2013年1月18日金曜日

TcBusterとSPIN(ON)をヒト細胞で転移させる

トランスポゾンを使って有用な配列をゲノムに組み込む方法はいくつか実用化されています。また、トランスポゾンによって遺伝子を破壊したり、プロモーターを解析したりと言った事も行われています。これまでに実用化されているトランスポゾンとしては、Mariner/Tc1 superfamilyに属するSleeping Beauty、piggyBac superfamilyに属するpiggyBac、hAT superfamilyに属するTol2などがあります。以下の論文では別のhAT superfamilyの転移因子をヒト細胞中で転移させ、その特徴を解析しています。

A resurrected mammalian hAT transposable element and a closely related insect element are highly active in human cell culture
Li X, Ewis H, Hice RH, Malani N, Parker N, Zhou L, Feschotte C, Bushman FD, Atkinson PW, Craig NL.
Proc Natl Acad Sci U S A. 2012 Oct 22. [Epub ahead of print]
PMID: 23091042 [PubMed - as supplied by publisher] Free Article

hAT superfamilyに属する2種類のトランスポゾン、TcBusterとSPIN(ON)がヒト細胞で転移する事を確認した論文。SPINは哺乳類のいくつかの種で比較的最近転移していた事がわかっていたもので、その配列を基に再構成して転移可能にしている。どちらもトランスポゾンも転移酵素以外のタンパク質は転移に必須ではなく、今後のmutagenesisやゲノム工学に役立つ事が期待される。
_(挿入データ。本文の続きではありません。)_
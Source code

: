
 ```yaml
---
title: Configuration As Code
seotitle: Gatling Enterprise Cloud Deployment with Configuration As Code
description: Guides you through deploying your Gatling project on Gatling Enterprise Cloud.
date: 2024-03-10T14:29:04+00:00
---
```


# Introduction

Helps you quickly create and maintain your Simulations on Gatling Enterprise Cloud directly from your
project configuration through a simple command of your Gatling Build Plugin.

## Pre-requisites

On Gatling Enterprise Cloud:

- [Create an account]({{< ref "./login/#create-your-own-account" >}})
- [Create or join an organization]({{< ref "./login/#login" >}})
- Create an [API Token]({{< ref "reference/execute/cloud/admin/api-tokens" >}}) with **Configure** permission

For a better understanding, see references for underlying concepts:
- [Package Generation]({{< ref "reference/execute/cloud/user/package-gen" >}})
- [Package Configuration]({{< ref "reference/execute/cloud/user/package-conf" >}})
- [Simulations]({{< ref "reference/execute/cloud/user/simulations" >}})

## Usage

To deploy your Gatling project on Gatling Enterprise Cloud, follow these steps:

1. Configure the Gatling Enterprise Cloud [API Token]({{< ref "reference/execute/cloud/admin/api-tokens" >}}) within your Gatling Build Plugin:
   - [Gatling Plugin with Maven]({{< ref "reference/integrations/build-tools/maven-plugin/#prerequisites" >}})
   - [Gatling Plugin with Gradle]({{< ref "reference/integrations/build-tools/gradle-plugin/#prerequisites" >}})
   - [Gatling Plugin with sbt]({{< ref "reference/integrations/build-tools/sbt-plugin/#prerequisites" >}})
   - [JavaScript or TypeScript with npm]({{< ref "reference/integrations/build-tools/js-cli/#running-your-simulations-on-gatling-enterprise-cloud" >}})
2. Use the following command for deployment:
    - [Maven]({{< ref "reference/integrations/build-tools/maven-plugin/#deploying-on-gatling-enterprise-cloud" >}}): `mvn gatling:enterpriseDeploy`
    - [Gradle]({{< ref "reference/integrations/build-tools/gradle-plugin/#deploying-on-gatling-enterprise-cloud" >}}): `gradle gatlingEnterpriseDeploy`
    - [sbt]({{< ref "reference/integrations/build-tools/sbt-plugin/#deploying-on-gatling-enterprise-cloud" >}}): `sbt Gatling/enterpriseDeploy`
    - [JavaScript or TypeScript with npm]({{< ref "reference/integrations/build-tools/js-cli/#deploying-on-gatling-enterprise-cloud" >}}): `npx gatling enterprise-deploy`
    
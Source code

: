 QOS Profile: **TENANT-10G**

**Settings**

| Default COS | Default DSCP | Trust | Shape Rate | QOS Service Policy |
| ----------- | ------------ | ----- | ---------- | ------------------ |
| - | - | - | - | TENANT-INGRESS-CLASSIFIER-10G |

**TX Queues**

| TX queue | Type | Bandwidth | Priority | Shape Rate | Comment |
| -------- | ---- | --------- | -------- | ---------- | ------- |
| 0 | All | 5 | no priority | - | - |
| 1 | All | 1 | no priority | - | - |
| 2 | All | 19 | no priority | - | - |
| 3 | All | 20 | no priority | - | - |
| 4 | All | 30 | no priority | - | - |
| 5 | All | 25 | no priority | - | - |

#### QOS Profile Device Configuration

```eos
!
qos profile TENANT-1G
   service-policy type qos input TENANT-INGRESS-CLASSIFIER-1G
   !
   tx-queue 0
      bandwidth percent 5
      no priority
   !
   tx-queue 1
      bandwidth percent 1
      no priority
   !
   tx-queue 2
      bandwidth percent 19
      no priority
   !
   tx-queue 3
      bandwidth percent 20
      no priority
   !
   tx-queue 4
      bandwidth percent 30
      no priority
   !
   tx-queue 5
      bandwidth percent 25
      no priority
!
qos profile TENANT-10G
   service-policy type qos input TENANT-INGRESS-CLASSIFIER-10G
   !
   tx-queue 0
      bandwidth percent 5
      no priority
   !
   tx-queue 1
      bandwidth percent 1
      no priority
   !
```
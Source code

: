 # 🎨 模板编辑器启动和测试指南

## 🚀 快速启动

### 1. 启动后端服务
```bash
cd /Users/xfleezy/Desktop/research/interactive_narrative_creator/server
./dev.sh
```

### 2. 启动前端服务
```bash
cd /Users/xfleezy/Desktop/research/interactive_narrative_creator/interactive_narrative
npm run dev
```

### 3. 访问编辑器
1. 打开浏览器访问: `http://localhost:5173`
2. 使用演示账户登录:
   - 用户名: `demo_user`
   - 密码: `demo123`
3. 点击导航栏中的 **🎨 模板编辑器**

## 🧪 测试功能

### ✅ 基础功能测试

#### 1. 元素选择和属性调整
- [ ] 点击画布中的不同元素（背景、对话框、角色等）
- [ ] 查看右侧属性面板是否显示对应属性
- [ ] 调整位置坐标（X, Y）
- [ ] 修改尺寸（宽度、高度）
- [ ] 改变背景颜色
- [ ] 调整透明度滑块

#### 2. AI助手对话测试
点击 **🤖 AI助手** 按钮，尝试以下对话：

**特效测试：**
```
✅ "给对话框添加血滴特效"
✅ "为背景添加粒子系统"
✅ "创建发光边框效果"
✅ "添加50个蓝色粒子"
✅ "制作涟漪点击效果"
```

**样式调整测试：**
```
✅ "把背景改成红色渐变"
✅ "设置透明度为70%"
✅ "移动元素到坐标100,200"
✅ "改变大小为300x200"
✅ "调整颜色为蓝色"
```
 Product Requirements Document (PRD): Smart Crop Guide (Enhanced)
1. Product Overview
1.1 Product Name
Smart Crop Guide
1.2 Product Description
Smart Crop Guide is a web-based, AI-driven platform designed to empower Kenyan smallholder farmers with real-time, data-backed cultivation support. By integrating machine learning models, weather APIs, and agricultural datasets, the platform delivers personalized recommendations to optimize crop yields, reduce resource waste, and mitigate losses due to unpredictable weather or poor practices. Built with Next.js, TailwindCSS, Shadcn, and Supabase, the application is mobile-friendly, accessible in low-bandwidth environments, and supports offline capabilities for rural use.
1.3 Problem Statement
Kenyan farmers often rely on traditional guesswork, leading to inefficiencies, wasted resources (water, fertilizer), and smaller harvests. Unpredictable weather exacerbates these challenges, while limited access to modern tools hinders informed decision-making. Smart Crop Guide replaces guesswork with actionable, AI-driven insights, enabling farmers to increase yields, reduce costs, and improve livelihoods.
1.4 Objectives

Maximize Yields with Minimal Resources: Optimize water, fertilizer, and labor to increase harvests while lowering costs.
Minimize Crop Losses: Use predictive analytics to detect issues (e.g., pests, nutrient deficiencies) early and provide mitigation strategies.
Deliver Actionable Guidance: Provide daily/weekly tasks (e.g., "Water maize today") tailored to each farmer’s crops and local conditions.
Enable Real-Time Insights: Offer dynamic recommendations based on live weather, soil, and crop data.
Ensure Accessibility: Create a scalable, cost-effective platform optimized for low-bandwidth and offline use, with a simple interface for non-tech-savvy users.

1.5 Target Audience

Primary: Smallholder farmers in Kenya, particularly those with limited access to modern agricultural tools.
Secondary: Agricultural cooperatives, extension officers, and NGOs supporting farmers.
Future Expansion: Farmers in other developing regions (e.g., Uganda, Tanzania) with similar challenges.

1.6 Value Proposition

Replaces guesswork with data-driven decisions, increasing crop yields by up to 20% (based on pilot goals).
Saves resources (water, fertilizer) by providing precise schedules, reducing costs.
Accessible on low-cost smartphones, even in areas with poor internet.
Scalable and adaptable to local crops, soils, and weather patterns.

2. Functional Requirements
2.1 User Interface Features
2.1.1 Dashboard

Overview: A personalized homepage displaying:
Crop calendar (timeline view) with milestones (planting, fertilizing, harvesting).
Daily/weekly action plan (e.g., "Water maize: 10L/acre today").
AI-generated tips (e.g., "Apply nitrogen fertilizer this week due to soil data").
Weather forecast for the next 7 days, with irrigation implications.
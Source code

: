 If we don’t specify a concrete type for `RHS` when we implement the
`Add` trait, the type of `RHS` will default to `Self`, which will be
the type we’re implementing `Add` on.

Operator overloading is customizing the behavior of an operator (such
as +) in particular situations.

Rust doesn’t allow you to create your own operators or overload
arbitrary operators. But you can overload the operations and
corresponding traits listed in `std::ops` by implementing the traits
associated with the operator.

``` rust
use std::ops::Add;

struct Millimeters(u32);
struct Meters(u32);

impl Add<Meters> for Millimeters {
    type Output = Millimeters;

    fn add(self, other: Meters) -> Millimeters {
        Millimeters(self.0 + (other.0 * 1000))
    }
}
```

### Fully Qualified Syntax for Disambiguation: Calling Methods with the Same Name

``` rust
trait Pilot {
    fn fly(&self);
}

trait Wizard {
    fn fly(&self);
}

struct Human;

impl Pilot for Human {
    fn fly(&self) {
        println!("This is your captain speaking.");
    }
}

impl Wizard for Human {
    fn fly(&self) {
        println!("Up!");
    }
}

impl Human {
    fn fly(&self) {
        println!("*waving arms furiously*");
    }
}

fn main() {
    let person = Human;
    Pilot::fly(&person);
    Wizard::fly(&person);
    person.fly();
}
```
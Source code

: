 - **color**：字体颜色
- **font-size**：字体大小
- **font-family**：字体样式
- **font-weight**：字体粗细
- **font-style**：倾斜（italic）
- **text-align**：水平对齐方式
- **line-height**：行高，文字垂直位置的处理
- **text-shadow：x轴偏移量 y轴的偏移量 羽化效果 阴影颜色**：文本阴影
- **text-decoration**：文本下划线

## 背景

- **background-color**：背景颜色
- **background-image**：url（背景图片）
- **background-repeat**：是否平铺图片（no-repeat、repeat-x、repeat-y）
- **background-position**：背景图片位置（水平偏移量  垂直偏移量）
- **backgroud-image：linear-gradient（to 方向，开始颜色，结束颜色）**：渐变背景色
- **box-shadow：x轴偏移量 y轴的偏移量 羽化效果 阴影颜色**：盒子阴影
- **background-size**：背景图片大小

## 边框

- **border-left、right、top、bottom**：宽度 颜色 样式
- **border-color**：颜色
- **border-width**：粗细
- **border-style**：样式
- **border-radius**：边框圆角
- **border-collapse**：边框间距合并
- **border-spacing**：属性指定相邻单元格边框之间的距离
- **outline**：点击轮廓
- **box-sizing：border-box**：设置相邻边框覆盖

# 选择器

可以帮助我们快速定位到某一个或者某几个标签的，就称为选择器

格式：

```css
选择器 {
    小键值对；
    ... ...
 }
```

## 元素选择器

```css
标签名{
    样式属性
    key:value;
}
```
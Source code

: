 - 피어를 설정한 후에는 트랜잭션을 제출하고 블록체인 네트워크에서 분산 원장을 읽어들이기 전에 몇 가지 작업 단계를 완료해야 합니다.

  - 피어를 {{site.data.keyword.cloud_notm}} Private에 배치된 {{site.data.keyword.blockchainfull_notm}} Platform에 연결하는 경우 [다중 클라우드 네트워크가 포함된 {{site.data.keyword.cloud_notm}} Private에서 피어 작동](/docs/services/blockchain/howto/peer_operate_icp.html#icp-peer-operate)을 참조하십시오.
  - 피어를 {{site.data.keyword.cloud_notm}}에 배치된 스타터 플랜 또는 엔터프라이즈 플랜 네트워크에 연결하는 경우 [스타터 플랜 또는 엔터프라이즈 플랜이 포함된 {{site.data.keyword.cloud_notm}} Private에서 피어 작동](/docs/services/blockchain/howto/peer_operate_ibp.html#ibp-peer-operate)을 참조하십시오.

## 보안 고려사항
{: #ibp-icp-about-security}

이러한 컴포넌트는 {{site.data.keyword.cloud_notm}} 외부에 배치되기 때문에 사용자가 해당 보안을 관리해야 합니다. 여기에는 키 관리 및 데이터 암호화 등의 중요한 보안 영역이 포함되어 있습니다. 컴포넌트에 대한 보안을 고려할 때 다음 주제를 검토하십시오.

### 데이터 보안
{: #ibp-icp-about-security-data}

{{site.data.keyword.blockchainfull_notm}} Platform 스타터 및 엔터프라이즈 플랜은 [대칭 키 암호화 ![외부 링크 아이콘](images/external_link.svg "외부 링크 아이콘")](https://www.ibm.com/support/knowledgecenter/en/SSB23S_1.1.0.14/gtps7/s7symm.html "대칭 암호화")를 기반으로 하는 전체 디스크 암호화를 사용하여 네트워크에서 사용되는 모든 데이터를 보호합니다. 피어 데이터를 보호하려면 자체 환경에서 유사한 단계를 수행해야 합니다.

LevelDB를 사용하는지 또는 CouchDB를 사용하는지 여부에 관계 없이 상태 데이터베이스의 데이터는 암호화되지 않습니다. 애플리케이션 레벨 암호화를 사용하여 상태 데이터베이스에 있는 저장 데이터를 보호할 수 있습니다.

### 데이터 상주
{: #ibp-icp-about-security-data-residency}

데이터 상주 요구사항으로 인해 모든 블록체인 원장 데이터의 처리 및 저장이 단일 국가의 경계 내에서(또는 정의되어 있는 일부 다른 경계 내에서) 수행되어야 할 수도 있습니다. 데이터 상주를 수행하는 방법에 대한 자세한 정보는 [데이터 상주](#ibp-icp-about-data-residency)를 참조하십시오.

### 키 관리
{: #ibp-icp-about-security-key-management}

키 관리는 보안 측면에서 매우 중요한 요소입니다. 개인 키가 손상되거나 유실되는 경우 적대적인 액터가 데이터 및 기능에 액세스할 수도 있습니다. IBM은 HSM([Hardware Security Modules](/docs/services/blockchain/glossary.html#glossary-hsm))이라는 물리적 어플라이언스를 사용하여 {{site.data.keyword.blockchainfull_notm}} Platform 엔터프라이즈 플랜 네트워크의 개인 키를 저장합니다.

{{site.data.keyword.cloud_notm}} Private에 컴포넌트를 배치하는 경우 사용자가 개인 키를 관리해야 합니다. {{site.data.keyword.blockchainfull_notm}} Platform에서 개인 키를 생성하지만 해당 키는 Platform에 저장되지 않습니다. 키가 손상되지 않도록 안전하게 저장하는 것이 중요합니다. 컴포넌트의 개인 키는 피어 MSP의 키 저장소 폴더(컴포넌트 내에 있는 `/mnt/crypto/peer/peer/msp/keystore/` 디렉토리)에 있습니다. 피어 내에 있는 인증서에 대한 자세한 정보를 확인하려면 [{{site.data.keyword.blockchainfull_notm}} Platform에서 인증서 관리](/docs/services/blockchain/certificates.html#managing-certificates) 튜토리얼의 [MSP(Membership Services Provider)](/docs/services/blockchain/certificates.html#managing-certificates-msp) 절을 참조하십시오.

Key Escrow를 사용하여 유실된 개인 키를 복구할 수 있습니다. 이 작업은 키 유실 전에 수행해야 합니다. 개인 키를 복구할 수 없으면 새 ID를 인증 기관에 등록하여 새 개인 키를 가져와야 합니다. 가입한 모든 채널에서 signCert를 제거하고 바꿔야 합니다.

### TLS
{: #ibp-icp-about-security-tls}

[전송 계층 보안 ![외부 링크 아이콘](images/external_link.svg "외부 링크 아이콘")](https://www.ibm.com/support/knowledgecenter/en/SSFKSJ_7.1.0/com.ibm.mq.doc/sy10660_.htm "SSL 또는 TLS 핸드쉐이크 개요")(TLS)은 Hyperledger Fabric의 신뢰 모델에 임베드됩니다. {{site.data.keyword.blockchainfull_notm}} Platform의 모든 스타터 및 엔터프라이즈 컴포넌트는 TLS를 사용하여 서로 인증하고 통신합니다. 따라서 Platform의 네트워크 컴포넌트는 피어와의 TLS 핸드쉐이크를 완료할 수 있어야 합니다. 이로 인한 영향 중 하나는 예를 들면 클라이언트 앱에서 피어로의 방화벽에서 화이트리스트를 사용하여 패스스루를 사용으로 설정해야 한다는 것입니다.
さて、トランスポゾンを使ったmutagenesisやゲノム工学では、ゲノム中のどの位置、どういう配列に挿入されるかが問題となる。他に手法が確立されている3種類のトランスポゾンの内、Mariner/Tc1 superfamilyに属するSleeping BeautyはTA2塩基のtarget site duplication(TSD)を作り、piggyBac superfamilyに属するpiggyBacはTTAAの4塩基のTSDを作る事が知られている。Tol2もhAT superfamilyに属する。一般にhAT superfamilyに属するものは8塩基のTSDを作る。TcBusterとSPIN(ON)も8塩基のTSDを作り、その中央2塩基はTAである場合が非常に多い事が実験的に示された。従って、実用化されつつあるトランスポゾンは全て中央部がTAの配列を認識して挿入する事になる。これでは転移先に偏りがあるので、別の性質を持つトランスポゾンを実用化することもまだまだ大きな価値がありそうである。